— Вопрос поставлен довольно общо. Мне легче будет попытаться ответить на него, опираясь на практику, на свой опыт, хотя делать это и не совсем этично, однако так будет «доказательней». Мне кажется, что у нас есть категория редакторов, которые настороженно относятся ко всякой философичности. Сошлюсь на судьбу своей повести «Пастух и пастушка». Она прошла редакции почти всех московских и ленинградских журналов. Во всех письмах из всех редакций мне предлагалось что-то конкретизировать, что-то уточнять, а вернее, упрощать, разжевывать. Предметное, вещественное изображение в нашей литературе принимается спокойно, и потому в изобразительности наша литература достигла огромных успехов. Почитайте, например, прозу Михаила Алексеева, Юрия Нагибина, Георгия Семенова, Бориса Можаева. Я понимаю, инерция настороженности к условностям и сложному письму идет от лакировочной литературы, которая принесла нам столько вреда, что…

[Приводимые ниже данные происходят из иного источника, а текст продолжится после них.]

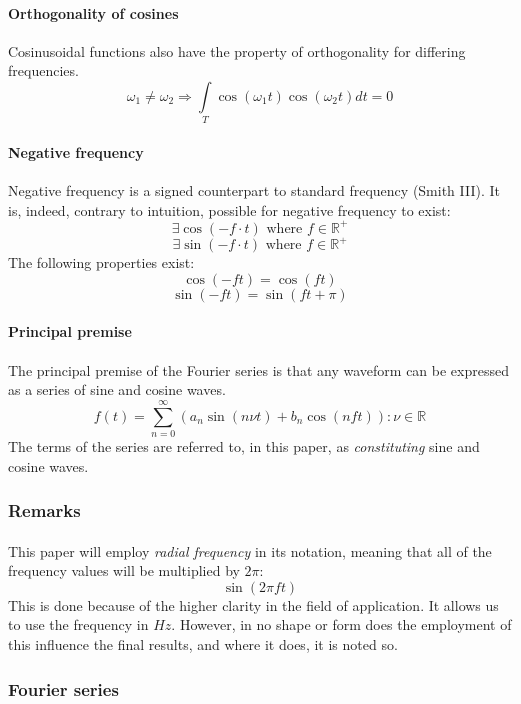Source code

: \documentclass{article}
\begin{document}
\paragraph{Orthogonality of cosines}
Cosinusoidal functions also have the property of orthogonality for differing
frequencies.
$$\omega_1 \neq \omega_2 \Rightarrow \int\limits_T \cos (\omega_1 t) \cos(\omega_2 t)
dt = 0$$

\paragraph*{Negative frequency}
Negative frequency is a signed counterpart to standard frequency (Smith III).
It is, indeed, contrary to intuition, possible for negative frequency to exist:
$$\exists \cos (-f \cdot t)\text{ where }f \in \mathbb{R}^{+}$$
$$\exists \sin (-f \cdot t)\text{ where }f \in \mathbb{R}^{+}$$
The following properties exist:
$$\cos (-f t) = \cos(f t)$$
$$\sin (-f t) = \sin \left( f t + \pi \right)$$

\paragraph*{Principal premise}
The principal premise of the Fourier series is that any waveform can be
expressed as a series of sine and cosine waves.
$$f(t) = \sum_{n = 0}^{\infty} (a_n \sin(n \nu t) + b_n \cos(n f t)) : \nu \in
\mathbb{R}$$
The terms of the series are referred to, in this paper, as
\textit{constituting} sine and cosine waves.

\subsubsection{Remarks}

\paragraph*{}
This paper will employ \textit{radial frequency} in its notation, meaning that
all of the frequency values will be multiplied by $2 \pi$:
$$\sin ( 2 \pi f t)$$
This is done because of the higher clarity in the field of application. It
allows us to use the frequency in $Hz$.  However, in no shape or form does the
employment of this influence the final results, and where it does, it is noted
so.

\subsubsection{Fourier series}
\end{document}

— Но лакировочная литература не претендовала на философичность, и условность ее была скорее от прекраснодушия, от забегания вперед, нежели от жизни.
— От криводушия и приспособленчества она была, чего уж там тратить «ученые» слова на такого рода литературу, затормозившую развитие доподлинной литературы, а значит, и мысли. Гнилоротое ее дыхание, кстати, ощутимо до сих пор, потому никаких она добрых слов не стоит!

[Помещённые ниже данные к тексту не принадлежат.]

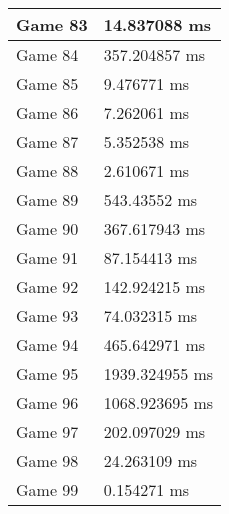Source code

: \begin{tabular}{|l|l|}
	Game 83 & 14.837088 ms \\ \hline
	Game 84 & 357.204857 ms \\ \hline
	Game 85 & 9.476771 ms \\ \hline
	Game 86 & 7.262061 ms \\ \hline
	Game 87 & 5.352538 ms \\ \hline
	Game 88 & 2.610671 ms \\ \hline
	Game 89 & 543.43552 ms \\ \hline
	Game 90 & 367.617943 ms \\ \hline
	Game 91 & 87.154413 ms \\ \hline
	Game 92 & 142.924215 ms \\ \hline
	Game 93 & 74.032315 ms \\ \hline
	Game 94 & 465.642971 ms \\ \hline
	Game 95 & 1939.324955 ms \\ \hline
	Game 96 & 1068.923695 ms \\ \hline
	Game 97 & 202.097029 ms \\ \hline
	Game 98 & 24.263109 ms \\ \hline
	Game 99 & 0.154271 ms \\ \hline
\end{tabular}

Трудно, с издержками мы преодолеваем ее, сбрасываем с себя путы заданности, ложной и спекулятивной идейности, ура-патриотизма и того сочинительства, когда каждый имеющий время и грамоту мог писать на потребу дня хоть стихи, хоть романы, хоть драмы. Вспомните-ка хотя бы пьесы так называемого драматурга Сурова!
В современной прозе жизнь трудная, если работать по-настоящему. Все большее значение приобретают в ней символика, условные, а значит, сложные формы. Вы посмотрите, например, на работу Залыгина — «суровый реалист» вдруг пишет фантастическую повесть, следом психологический роман. Он не ищет, не хочет спокойной жизни, этот художник; сложно живет, сложно работает Владимир Тендряков, автор шибко запальчивый, весь взъерошенный современной мыслью, движением ее, он стремится нащупать не только философию жизни, но и проникнуть в смысл оной. Чтобы выразить философию нашего времени, философию подвига, человеческой жизни, любви, смерти — мало одних рассуждений на эти темы, необходимо дать знак, символ, образ, что в буквальном переводе с греческого означает идею. Да как-то умудрились подзабыть первооснову этого слова, упростили смысл его, смешали со словесной мякиной громких патетических слов, кои так же близки ему, как «в огороде бузина, а в Киеве дядька»…
В «Пастухе и пастушке» я стремился совместить символику и самый что ни на есть грубый реализм. Меня некоторые упрекали за образ немца, где, мол, такого видел? Не знаю. Сам, возможно, я видел его во сне, возможно, наяву. Здесь мне важны детали, важна мысль. Этот немец — олицетворение дикости человеческой. Вот если бы я написал его с низким лбом, редкими зубами, тонко поджатыми губами, в каске — уверен, никто бы слова не сказал. Действует привычка к стереотипам. Но мне такой немец неинтересен, такого я уже видел у других писателей и повторять их не хочу.
— Насколько известно, «Пастух и пастушка» далась вам нелегко. Я помню, как вы читали четвертый вариант повести в переделкинском Доме творчества, это было лет шесть назад.
— Четырнадцать лет я носил в себе эту маленькую повесть, несколько лет писал и переписывал. Недавно, после четырех изданий, переписал снова.
— Значит, эта вещь дорога для вас? Чем же?